PROBLEM REQUIREMENTS: Return the lines below that contain "Nhập".

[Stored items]
◇ ◇ ◇ ◇ ◇
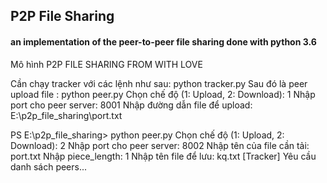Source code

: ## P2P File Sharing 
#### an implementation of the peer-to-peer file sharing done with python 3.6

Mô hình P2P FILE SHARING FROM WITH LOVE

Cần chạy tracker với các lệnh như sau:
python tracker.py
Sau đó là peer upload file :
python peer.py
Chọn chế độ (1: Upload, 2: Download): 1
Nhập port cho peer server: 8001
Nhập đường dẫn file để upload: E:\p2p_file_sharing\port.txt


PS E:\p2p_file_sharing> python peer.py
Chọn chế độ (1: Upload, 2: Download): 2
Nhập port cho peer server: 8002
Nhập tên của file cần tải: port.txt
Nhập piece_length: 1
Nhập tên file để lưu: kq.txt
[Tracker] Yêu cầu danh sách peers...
◇ ◇ ◇ ◇ ◇
OUTPUT FOR THIS TASK:
Nhập port cho peer server: 8001
Nhập đường dẫn file để upload: E:\p2p_file_sharing\port.txt
Nhập port cho peer server: 8002
Nhập tên của file cần tải: port.txt
Nhập piece_length: 1
Nhập tên file để lưu: kq.txt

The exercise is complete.